_Task directions_
Every line in the entries where "application" is found should be copied.

_Source information_
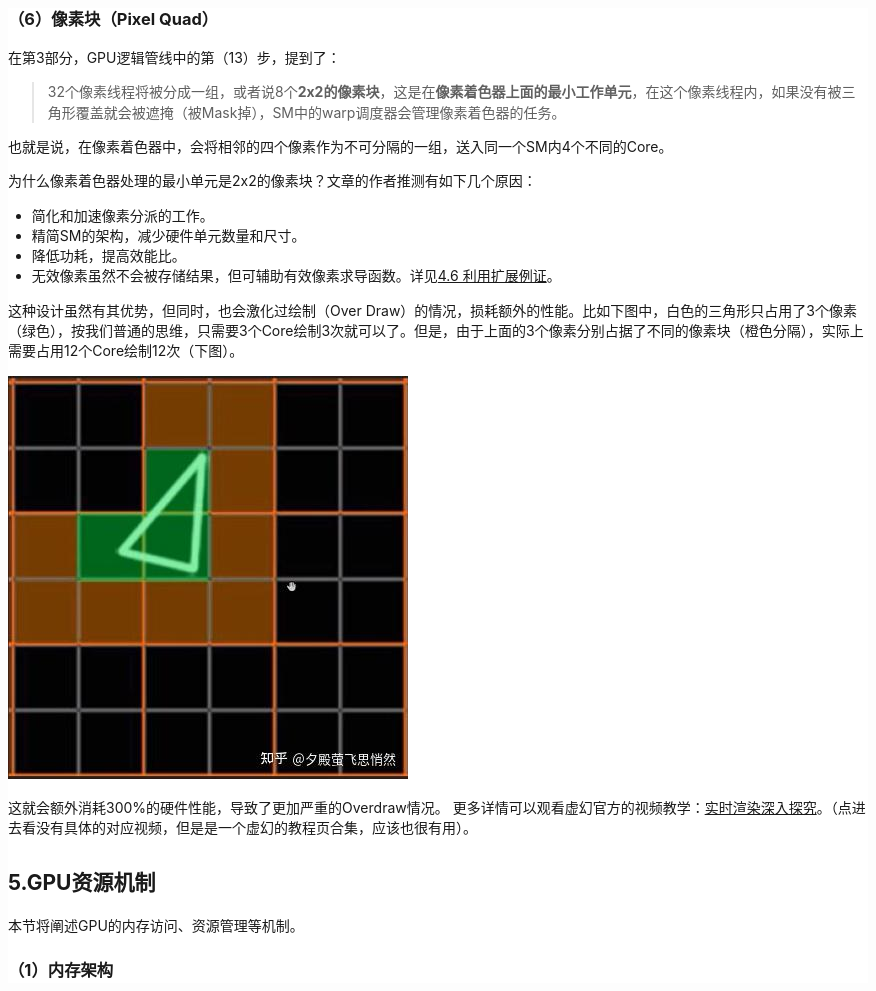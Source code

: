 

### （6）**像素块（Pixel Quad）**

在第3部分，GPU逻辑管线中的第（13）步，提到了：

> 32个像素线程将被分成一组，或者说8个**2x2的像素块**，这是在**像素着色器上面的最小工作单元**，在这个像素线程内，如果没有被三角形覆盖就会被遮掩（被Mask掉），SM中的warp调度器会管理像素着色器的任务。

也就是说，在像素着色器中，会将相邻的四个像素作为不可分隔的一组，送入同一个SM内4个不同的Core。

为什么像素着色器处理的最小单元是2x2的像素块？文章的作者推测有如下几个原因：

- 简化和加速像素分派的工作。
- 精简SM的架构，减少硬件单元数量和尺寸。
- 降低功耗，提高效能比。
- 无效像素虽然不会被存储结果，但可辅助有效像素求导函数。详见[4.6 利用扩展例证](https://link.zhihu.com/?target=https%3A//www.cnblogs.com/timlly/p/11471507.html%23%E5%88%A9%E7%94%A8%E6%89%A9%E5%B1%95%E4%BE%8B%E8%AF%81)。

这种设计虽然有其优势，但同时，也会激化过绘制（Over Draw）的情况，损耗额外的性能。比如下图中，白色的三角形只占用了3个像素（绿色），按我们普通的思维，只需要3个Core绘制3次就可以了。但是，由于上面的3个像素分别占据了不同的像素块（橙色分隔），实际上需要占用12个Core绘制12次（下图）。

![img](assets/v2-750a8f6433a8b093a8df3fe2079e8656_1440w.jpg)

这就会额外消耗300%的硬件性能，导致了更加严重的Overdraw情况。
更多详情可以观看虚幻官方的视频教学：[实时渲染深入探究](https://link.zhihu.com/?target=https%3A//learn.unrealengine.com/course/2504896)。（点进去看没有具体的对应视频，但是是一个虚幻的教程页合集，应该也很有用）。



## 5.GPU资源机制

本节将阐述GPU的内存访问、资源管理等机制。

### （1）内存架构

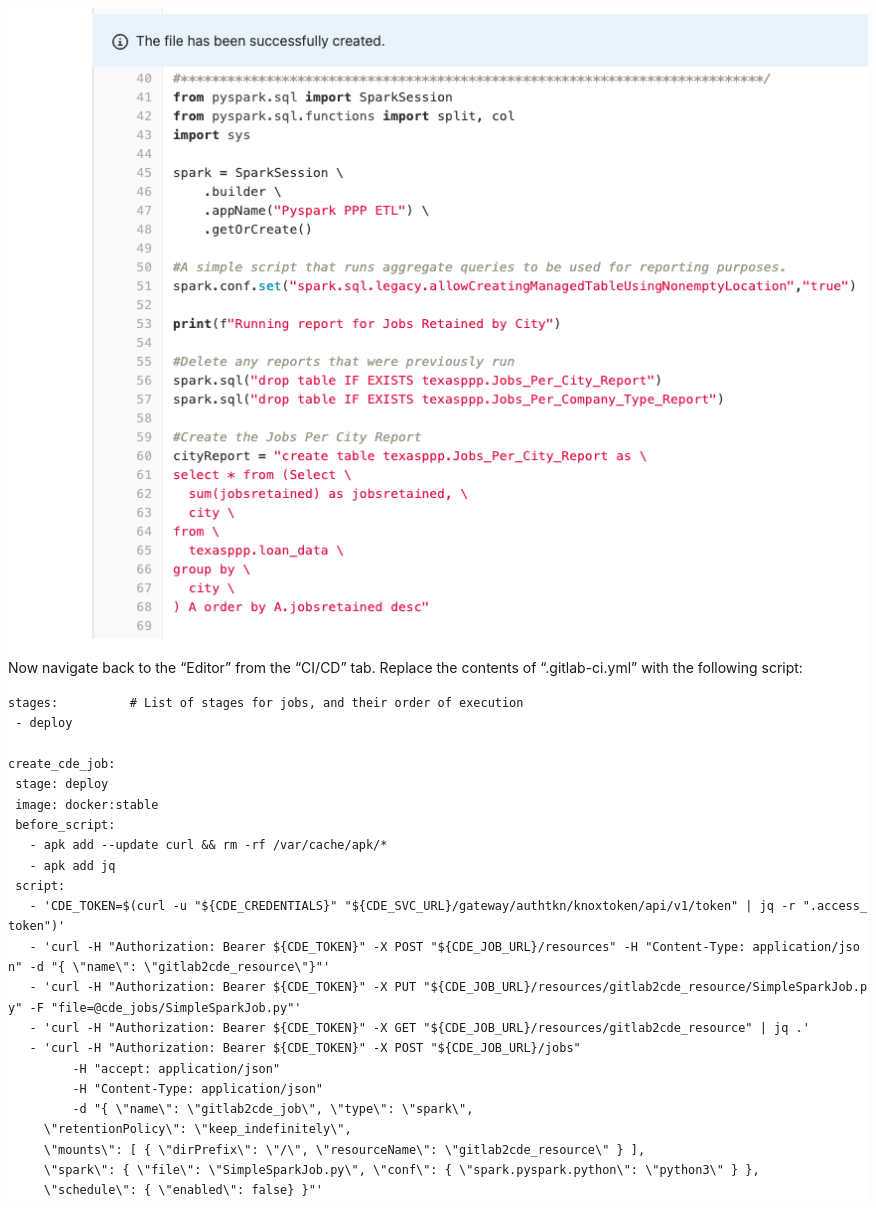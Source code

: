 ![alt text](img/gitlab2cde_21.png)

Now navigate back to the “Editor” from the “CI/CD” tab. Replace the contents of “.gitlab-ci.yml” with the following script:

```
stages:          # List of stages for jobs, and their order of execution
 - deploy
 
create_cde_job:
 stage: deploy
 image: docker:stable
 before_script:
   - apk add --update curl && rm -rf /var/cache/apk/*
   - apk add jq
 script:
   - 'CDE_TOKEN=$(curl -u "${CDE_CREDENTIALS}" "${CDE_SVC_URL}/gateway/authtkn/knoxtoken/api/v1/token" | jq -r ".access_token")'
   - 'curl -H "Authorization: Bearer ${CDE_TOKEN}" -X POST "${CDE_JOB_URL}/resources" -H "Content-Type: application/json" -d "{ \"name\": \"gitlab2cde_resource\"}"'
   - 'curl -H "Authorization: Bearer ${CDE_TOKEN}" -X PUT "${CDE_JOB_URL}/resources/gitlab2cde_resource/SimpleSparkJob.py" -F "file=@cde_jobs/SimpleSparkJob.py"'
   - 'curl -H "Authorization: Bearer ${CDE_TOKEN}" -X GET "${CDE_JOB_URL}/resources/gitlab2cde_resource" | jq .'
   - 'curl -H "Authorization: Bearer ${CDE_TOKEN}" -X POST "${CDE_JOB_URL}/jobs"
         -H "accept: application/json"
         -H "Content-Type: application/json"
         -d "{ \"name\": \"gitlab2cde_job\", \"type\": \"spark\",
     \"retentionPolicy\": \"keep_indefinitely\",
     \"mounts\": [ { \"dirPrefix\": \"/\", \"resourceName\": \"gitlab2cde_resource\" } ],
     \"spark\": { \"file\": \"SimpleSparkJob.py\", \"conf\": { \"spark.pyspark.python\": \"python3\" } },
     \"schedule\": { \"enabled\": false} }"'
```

* * *

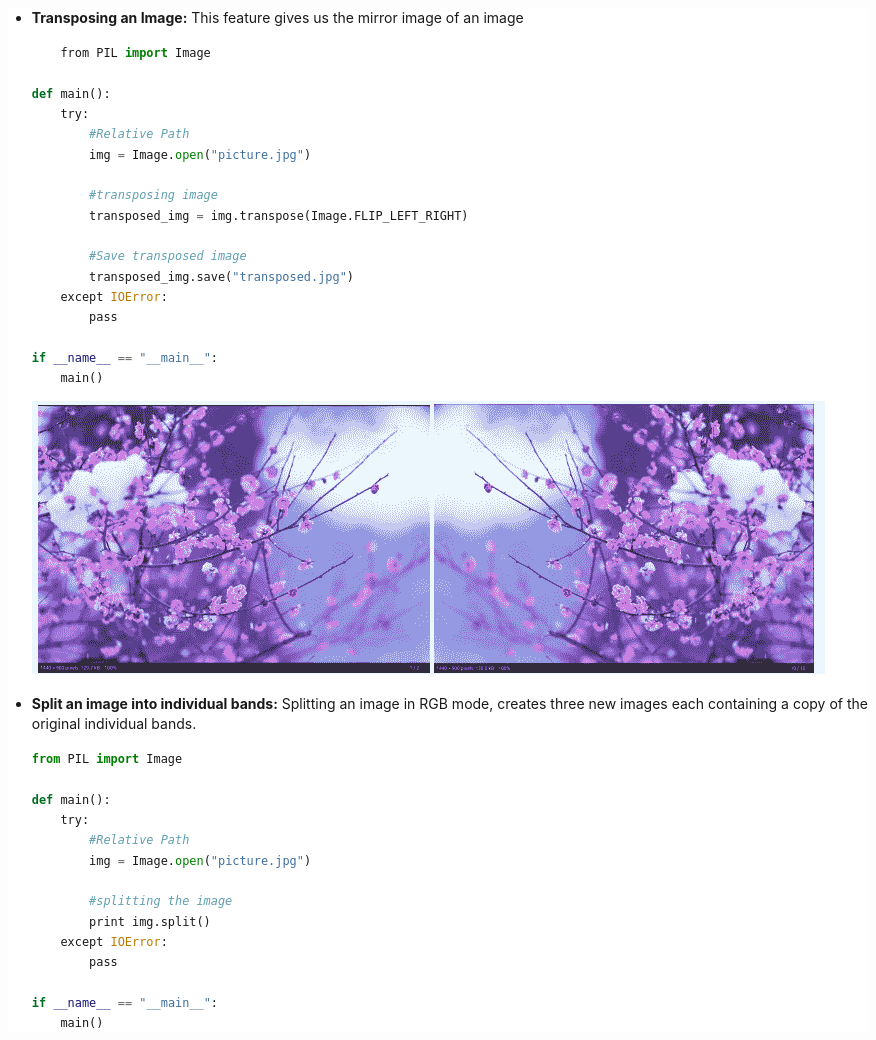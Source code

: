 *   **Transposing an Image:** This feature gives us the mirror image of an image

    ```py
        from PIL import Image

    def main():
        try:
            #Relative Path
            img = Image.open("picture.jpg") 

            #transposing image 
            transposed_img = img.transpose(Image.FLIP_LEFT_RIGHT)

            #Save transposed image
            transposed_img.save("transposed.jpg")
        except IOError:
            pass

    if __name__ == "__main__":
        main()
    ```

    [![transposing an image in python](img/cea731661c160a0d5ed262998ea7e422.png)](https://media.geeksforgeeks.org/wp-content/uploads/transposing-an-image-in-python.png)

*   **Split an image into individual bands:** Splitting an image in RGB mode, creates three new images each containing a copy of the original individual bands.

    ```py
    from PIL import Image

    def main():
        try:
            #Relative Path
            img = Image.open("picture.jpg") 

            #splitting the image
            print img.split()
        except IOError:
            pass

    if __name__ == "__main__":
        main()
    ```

_Reply_
   - 'curl -H "Authorization: Bearer ${CDE_TOKEN}" -X POST "${CDE_JOB_URL}/resources" -H "Content-Type: application/json" -d "{ \"name\": \"gitlab2cde_resource\"}"'
         -H "accept: application/json"
         -H "Content-Type: application/json"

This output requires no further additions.